MATERIAL FOR THIS EXERCISE START
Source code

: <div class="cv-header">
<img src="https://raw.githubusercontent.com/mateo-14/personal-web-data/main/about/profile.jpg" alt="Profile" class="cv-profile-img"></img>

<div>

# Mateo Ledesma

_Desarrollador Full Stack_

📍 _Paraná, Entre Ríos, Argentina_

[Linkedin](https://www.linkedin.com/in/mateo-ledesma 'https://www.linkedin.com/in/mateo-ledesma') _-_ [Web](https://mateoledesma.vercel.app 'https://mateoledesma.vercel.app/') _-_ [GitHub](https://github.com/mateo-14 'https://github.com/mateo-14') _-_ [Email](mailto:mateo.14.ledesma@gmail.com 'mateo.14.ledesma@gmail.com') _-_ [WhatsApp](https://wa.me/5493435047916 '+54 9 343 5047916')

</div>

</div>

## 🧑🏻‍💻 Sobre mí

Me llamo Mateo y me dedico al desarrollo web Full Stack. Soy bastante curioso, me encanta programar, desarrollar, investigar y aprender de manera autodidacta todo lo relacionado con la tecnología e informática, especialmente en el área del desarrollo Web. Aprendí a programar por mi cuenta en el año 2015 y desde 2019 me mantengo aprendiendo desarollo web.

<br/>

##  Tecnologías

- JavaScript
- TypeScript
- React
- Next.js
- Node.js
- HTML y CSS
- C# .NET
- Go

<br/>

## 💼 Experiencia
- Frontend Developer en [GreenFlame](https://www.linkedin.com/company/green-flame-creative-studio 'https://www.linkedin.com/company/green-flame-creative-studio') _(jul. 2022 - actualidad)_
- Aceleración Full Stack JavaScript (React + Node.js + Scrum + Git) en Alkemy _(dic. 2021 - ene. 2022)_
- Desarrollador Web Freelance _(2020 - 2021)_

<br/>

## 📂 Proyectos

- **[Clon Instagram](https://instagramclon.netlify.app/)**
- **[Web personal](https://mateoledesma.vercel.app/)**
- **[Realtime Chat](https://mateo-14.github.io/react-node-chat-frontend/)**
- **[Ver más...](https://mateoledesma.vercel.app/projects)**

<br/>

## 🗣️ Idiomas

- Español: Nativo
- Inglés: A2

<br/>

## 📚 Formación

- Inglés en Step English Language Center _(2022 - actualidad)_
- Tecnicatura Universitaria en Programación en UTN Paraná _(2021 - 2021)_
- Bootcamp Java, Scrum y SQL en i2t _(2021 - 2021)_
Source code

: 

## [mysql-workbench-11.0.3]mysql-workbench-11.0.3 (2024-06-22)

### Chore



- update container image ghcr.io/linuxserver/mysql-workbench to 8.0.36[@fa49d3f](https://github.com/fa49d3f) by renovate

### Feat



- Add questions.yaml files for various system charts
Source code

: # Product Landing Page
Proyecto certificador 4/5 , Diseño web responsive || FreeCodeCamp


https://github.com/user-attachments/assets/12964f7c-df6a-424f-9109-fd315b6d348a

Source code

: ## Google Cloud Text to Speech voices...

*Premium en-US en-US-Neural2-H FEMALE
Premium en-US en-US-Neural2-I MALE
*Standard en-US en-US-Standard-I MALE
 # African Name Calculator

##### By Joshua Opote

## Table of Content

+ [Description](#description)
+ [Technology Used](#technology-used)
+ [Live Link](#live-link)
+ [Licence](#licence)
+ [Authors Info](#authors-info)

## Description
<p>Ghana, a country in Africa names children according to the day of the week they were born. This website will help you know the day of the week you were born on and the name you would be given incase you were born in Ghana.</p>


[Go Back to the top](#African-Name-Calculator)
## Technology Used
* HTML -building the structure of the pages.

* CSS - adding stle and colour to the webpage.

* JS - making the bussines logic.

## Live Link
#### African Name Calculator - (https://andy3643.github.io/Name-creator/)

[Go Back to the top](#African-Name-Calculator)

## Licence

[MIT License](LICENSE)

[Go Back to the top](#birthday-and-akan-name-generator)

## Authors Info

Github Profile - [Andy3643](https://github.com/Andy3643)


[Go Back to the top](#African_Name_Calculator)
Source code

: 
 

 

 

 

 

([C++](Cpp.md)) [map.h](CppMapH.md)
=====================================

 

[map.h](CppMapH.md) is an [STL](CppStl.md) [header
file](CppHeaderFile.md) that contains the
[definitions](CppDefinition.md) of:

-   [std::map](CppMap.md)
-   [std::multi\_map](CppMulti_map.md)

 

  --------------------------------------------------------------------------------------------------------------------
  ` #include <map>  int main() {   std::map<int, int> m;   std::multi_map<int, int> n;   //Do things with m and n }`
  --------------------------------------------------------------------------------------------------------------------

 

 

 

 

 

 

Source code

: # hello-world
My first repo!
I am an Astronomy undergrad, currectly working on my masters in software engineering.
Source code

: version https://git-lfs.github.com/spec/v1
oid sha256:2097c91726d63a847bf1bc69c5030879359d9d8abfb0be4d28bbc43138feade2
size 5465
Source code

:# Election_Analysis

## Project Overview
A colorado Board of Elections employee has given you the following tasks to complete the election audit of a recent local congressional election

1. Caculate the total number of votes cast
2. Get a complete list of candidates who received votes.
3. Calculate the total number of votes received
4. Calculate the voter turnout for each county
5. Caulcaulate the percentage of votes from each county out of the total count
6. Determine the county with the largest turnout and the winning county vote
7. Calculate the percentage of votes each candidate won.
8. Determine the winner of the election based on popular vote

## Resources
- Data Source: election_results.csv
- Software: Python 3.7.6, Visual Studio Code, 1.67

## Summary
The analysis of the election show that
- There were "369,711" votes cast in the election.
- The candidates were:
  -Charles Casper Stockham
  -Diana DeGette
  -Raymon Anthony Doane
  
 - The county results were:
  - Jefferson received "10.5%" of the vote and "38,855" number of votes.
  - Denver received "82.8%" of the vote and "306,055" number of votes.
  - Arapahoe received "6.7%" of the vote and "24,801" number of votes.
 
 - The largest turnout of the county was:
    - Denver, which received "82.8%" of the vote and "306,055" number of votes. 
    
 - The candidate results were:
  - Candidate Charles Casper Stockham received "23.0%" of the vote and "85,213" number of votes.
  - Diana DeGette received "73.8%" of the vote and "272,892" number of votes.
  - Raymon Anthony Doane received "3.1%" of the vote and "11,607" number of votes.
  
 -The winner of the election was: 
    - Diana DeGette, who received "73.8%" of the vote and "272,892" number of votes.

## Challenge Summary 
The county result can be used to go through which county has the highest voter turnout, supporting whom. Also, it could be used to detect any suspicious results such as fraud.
MATERIAL FOR THIS EXERCISE END
Every entry, from the first line to the last, should be retyped exactly.

TASK ANSWER:
Source code

: <div class="cv-header">
<img src="https://raw.githubusercontent.com/mateo-14/personal-web-data/main/about/profile.jpg" alt="Profile" class="cv-profile-img"></img>

<div>

# Mateo Ledesma

_Desarrollador Full Stack_

📍 _Paraná, Entre Ríos, Argentina_

[Linkedin](https://www.linkedin.com/in/mateo-ledesma 'https://www.linkedin.com/in/mateo-ledesma') _-_ [Web](https://mateoledesma.vercel.app 'https://mateoledesma.vercel.app/') _-_ [GitHub](https://github.com/mateo-14 'https://github.com/mateo-14') _-_ [Email](mailto:mateo.14.ledesma@gmail.com 'mateo.14.ledesma@gmail.com') _-_ [WhatsApp](https://wa.me/5493435047916 '+54 9 343 5047916')

</div>

</div>

## 🧑🏻‍💻 Sobre mí

Me llamo Mateo y me dedico al desarrollo web Full Stack. Soy bastante curioso, me encanta programar, desarrollar, investigar y aprender de manera autodidacta todo lo relacionado con la tecnología e informática, especialmente en el área del desarrollo Web. Aprendí a programar por mi cuenta en el año 2015 y desde 2019 me mantengo aprendiendo desarollo web.

<br/>

##  Tecnologías

- JavaScript
- TypeScript
- React
- Next.js
- Node.js
- HTML y CSS
- C# .NET
- Go

<br/>

## 💼 Experiencia
- Frontend Developer en [GreenFlame](https://www.linkedin.com/company/green-flame-creative-studio 'https://www.linkedin.com/company/green-flame-creative-studio') _(jul. 2022 - actualidad)_
- Aceleración Full Stack JavaScript (React + Node.js + Scrum + Git) en Alkemy _(dic. 2021 - ene. 2022)_
- Desarrollador Web Freelance _(2020 - 2021)_

<br/>

## 📂 Proyectos

- **[Clon Instagram](https://instagramclon.netlify.app/)**
- **[Web personal](https://mateoledesma.vercel.app/)**
- **[Realtime Chat](https://mateo-14.github.io/react-node-chat-frontend/)**
- **[Ver más...](https://mateoledesma.vercel.app/projects)**

<br/>

## 🗣️ Idiomas

- Español: Nativo
- Inglés: A2

<br/>

## 📚 Formación

- Inglés en Step English Language Center _(2022 - actualidad)_
- Tecnicatura Universitaria en Programación en UTN Paraná _(2021 - 2021)_
- Bootcamp Java, Scrum y SQL en i2t _(2021 - 2021)_
Source code

: 

## [mysql-workbench-11.0.3]mysql-workbench-11.0.3 (2024-06-22)

### Chore



- update container image ghcr.io/linuxserver/mysql-workbench to 8.0.36[@fa49d3f](https://github.com/fa49d3f) by renovate

### Feat



- Add questions.yaml files for various system charts
Source code

: # Product Landing Page
Proyecto certificador 4/5 , Diseño web responsive || FreeCodeCamp


https://github.com/user-attachments/assets/12964f7c-df6a-424f-9109-fd315b6d348a

Source code

: ## Google Cloud Text to Speech voices...

*Premium en-US en-US-Neural2-H FEMALE
Premium en-US en-US-Neural2-I MALE
*Standard en-US en-US-Standard-I MALE
 # African Name Calculator

##### By Joshua Opote

## Table of Content

+ [Description](#description)
+ [Technology Used](#technology-used)
+ [Live Link](#live-link)
+ [Licence](#licence)
+ [Authors Info](#authors-info)

## Description
<p>Ghana, a country in Africa names children according to the day of the week they were born. This website will help you know the day of the week you were born on and the name you would be given incase you were born in Ghana.</p>


[Go Back to the top](#African-Name-Calculator)
## Technology Used
* HTML -building the structure of the pages.

* CSS - adding stle and colour to the webpage.

* JS - making the bussines logic.

## Live Link
#### African Name Calculator - (https://andy3643.github.io/Name-creator/)

[Go Back to the top](#African-Name-Calculator)

## Licence

[MIT License](LICENSE)

[Go Back to the top](#birthday-and-akan-name-generator)

## Authors Info

Github Profile - [Andy3643](https://github.com/Andy3643)


[Go Back to the top](#African_Name_Calculator)
Source code

: 
 

 

 

 

 

([C++](Cpp.md)) [map.h](CppMapH.md)
=====================================

 

[map.h](CppMapH.md) is an [STL](CppStl.md) [header
file](CppHeaderFile.md) that contains the
[definitions](CppDefinition.md) of:

-   [std::map](CppMap.md)
-   [std::multi\_map](CppMulti_map.md)

 

  --------------------------------------------------------------------------------------------------------------------
  ` #include <map>  int main() {   std::map<int, int> m;   std::multi_map<int, int> n;   //Do things with m and n }`
  --------------------------------------------------------------------------------------------------------------------

 

 

 

 

 

 

Source code

: # hello-world
My first repo!
I am an Astronomy undergrad, currectly working on my masters in software engineering.
Source code

: version https://git-lfs.github.com/spec/v1
oid sha256:2097c91726d63a847bf1bc69c5030879359d9d8abfb0be4d28bbc43138feade2
size 5465
Source code

:# Election_Analysis

## Project Overview
A colorado Board of Elections employee has given you the following tasks to complete the election audit of a recent local congressional election

1. Caculate the total number of votes cast
2. Get a complete list of candidates who received votes.
3. Calculate the total number of votes received
4. Calculate the voter turnout for each county
5. Caulcaulate the percentage of votes from each county out of the total count
6. Determine the county with the largest turnout and the winning county vote
7. Calculate the percentage of votes each candidate won.
8. Determine the winner of the election based on popular vote

## Resources
- Data Source: election_results.csv
- Software: Python 3.7.6, Visual Studio Code, 1.67

## Summary
The analysis of the election show that
- There were "369,711" votes cast in the election.
- The candidates were:
  -Charles Casper Stockham
  -Diana DeGette
  -Raymon Anthony Doane
  
 - The county results were:
  - Jefferson received "10.5%" of the vote and "38,855" number of votes.
  - Denver received "82.8%" of the vote and "306,055" number of votes.
  - Arapahoe received "6.7%" of the vote and "24,801" number of votes.
 
 - The largest turnout of the county was:
    - Denver, which received "82.8%" of the vote and "306,055" number of votes. 
    
 - The candidate results were:
  - Candidate Charles Casper Stockham received "23.0%" of the vote and "85,213" number of votes.
  - Diana DeGette received "73.8%" of the vote and "272,892" number of votes.
  - Raymon Anthony Doane received "3.1%" of the vote and "11,607" number of votes.
  
 -The winner of the election was: 
    - Diana DeGette, who received "73.8%" of the vote and "272,892" number of votes.

## Challenge Summary 
The county result can be used to go through which county has the highest voter turnout, supporting whom. Also, it could be used to detect any suspicious results such as fraud.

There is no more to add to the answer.